--- Material for this exercise ---

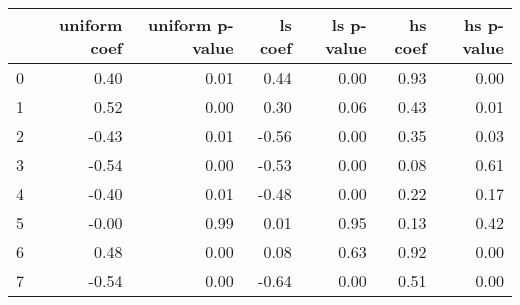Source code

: \begin{tabular}{lrrrrrr}
\toprule
 & uniform coef & uniform p-value & ls coef & ls p-value & hs coef & hs p-value \\
\midrule
0 & 0.40 & 0.01 & 0.44 & 0.00 & 0.93 & 0.00 \\
1 & 0.52 & 0.00 & 0.30 & 0.06 & 0.43 & 0.01 \\
2 & -0.43 & 0.01 & -0.56 & 0.00 & 0.35 & 0.03 \\
3 & -0.54 & 0.00 & -0.53 & 0.00 & 0.08 & 0.61 \\
4 & -0.40 & 0.01 & -0.48 & 0.00 & 0.22 & 0.17 \\
5 & -0.00 & 0.99 & 0.01 & 0.95 & 0.13 & 0.42 \\
6 & 0.48 & 0.00 & 0.08 & 0.63 & 0.92 & 0.00 \\
7 & -0.54 & 0.00 & -0.64 & 0.00 & 0.51 & 0.00 \\
\bottomrule
\end{tabular}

---

#### Your goal
Your task is to repeat the entries above exactly, omitting the pictures.

#### Response to this exercise
Source code

: \begin{tabular}{lrrrrrr}
\toprule
 & uniform coef & uniform p-value & ls coef & ls p-value & hs coef & hs p-value \\
\midrule
0 & 0.40 & 0.01 & 0.44 & 0.00 & 0.93 & 0.00 \\
1 & 0.52 & 0.00 & 0.30 & 0.06 & 0.43 & 0.01 \\
2 & -0.43 & 0.01 & -0.56 & 0.00 & 0.35 & 0.03 \\
3 & -0.54 & 0.00 & -0.53 & 0.00 & 0.08 & 0.61 \\
4 & -0.40 & 0.01 & -0.48 & 0.00 & 0.22 & 0.17 \\
5 & -0.00 & 0.99 & 0.01 & 0.95 & 0.13 & 0.42 \\
6 & 0.48 & 0.00 & 0.08 & 0.63 & 0.92 & 0.00 \\
7 & -0.54 & 0.00 & -0.64 & 0.00 & 0.51 & 0.00 \\
\bottomrule
\end{tabular}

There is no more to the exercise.